Overview

MAUVE (MUSE and ALMA Unveiling the Virgo Environment) is a multiwavelength program with the European Southern Observatory's Very Large Telescope (VLT) and the Atacama Large Millimeter/submillimeter Array (ALMA) designed to track the influence of the environment on the gas-star formation cycle of cluster galaxies during their infall.

As satellite galaxies plunge deeply into clusters, cold gas in their outer disks is stripped by the interaction with the surrounding hot intracluster medium. However, even in the most extreme environments satellites do not usually end up devoid of their cold gas reservoirs, and star formation could potentially continue for billions of years in their inner regions. Thus, it is unclear how and when star formation in these systems will cease. Answering this question requires sub-kpc observations of the interstellar medium (in particular cold atomic and molecular gas), stellar and star formation properties of cluster galaxies at different stages of their infall.

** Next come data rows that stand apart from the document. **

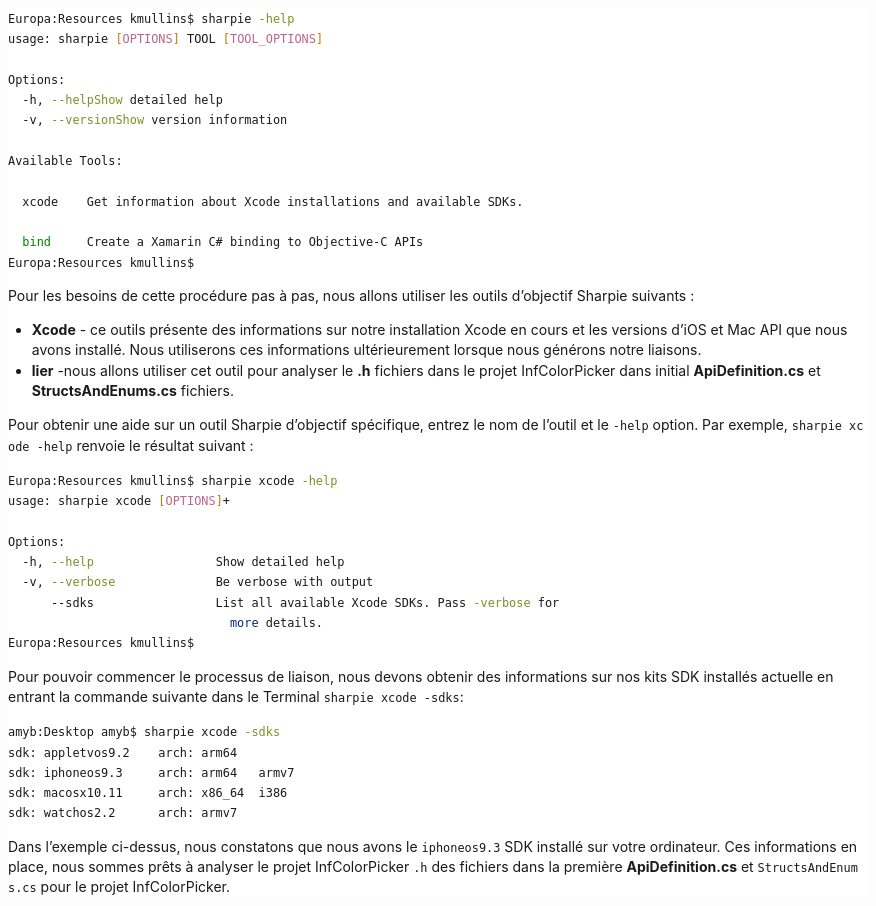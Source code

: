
 ```bash
Europa:Resources kmullins$ sharpie -help
usage: sharpie [OPTIONS] TOOL [TOOL_OPTIONS]

Options:
  -h, --helpShow detailed help
  -v, --versionShow version information

Available Tools:

  xcode    Get information about Xcode installations and available SDKs.

  bind     Create a Xamarin C# binding to Objective-C APIs
Europa:Resources kmullins$
```

Pour les besoins de cette procédure pas à pas, nous allons utiliser les outils d’objectif Sharpie suivants :

- **Xcode** - ce outils présente des informations sur notre installation Xcode en cours et les versions d’iOS et Mac API que nous avons installé. Nous utiliserons ces informations ultérieurement lorsque nous générons notre liaisons.
- **lier** -nous allons utiliser cet outil pour analyser le **.h** fichiers dans le projet InfColorPicker dans initial **ApiDefinition.cs** et **StructsAndEnums.cs** fichiers.

Pour obtenir une aide sur un outil Sharpie d’objectif spécifique, entrez le nom de l’outil et le `-help` option. Par exemple, `sharpie xcode -help` renvoie le résultat suivant :

```bash
Europa:Resources kmullins$ sharpie xcode -help
usage: sharpie xcode [OPTIONS]+

Options:
  -h, --help                 Show detailed help
  -v, --verbose              Be verbose with output
      --sdks                 List all available Xcode SDKs. Pass -verbose for
                               more details.
Europa:Resources kmullins$
```

Pour pouvoir commencer le processus de liaison, nous devons obtenir des informations sur nos kits SDK installés actuelle en entrant la commande suivante dans le Terminal `sharpie xcode -sdks`:

```bash
amyb:Desktop amyb$ sharpie xcode -sdks
sdk: appletvos9.2    arch: arm64
sdk: iphoneos9.3     arch: arm64   armv7
sdk: macosx10.11     arch: x86_64  i386
sdk: watchos2.2      arch: armv7
```

Dans l’exemple ci-dessus, nous constatons que nous avons le `iphoneos9.3` SDK installé sur votre ordinateur. Ces informations en place, nous sommes prêts à analyser le projet InfColorPicker `.h` des fichiers dans la première **ApiDefinition.cs** et `StructsAndEnums.cs` pour le projet InfColorPicker.
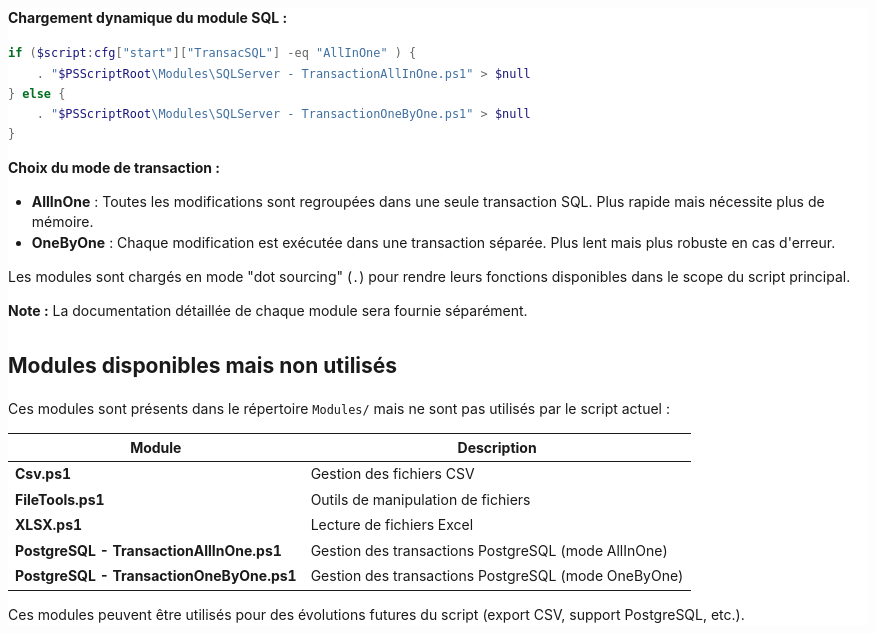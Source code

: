 **Chargement dynamique du module SQL :**
```powershell
if ($script:cfg["start"]["TransacSQL"] -eq "AllInOne" ) {
    . "$PSScriptRoot\Modules\SQLServer - TransactionAllInOne.ps1" > $null
} else {
    . "$PSScriptRoot\Modules\SQLServer - TransactionOneByOne.ps1" > $null
}
```

**Choix du mode de transaction :**
- **AllInOne** : Toutes les modifications sont regroupées dans une seule transaction SQL. Plus rapide mais nécessite plus de mémoire.
- **OneByOne** : Chaque modification est exécutée dans une transaction séparée. Plus lent mais plus robuste en cas d'erreur.

Les modules sont chargés en mode "dot sourcing" (`.`) pour rendre leurs fonctions disponibles dans le scope du script principal.

**Note :** La documentation détaillée de chaque module sera fournie séparément.

## Modules disponibles mais non utilisés

Ces modules sont présents dans le répertoire `Modules/` mais ne sont pas utilisés par le script actuel :

| Module | Description |
|--------|-------------|
| **Csv.ps1** | Gestion des fichiers CSV |
| **FileTools.ps1** | Outils de manipulation de fichiers |
| **XLSX.ps1** | Lecture de fichiers Excel |
| **PostgreSQL - TransactionAllInOne.ps1** | Gestion des transactions PostgreSQL (mode AllInOne) |
| **PostgreSQL - TransactionOneByOne.ps1** | Gestion des transactions PostgreSQL (mode OneByOne) |

Ces modules peuvent être utilisés pour des évolutions futures du script (export CSV, support PostgreSQL, etc.).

To this end, MAUVE maps the full extent of the molecular gas disk of 40 late-type Virgo cluster galaxies at various infall stages with the Multi Unit Spectroscopic Explorer (MUSE) on the VLT and with a complementary large program on ALMA in Band 6 (led by J. Sun). These programs build on the VERTICO (Virgo Environment Traced in CO) and VIVA (VLA Imaging of Virgo in Atomic gas) surveys. The new VLT/MUSE data will provide stellar and ionised gas properties at ~100-200 pc scale, whereas the new ALMA observations will probe molecular gas structures and dynamics down to ~50 pc scale. This powerful combination will allow us to investigate the link between cold gas and star formation as a function of infall time, assess the role and impact of outflows, and determine when and where in galaxies environmental processes are at play. MAUVE will deliver a rich multi-wavelength data set with a huge legacy value for environmental studies, which no other sample currently available can provide.



MAUVE galaxies (magenta circles) compared to other MUSE cluster samples with ALMA data: GASP (stars) and FORNAX 3D late-type galaxies (hexagons). For reference, the star-forming main sequence from xCOLD GASS is shown as a shaded blue region. MAUVE will significantly improve upon what is currently available in the MUSE and ALMA archives and explain the causes for the large spread of depletion times compared to local central galaxies (here represented by xCOLD GASS).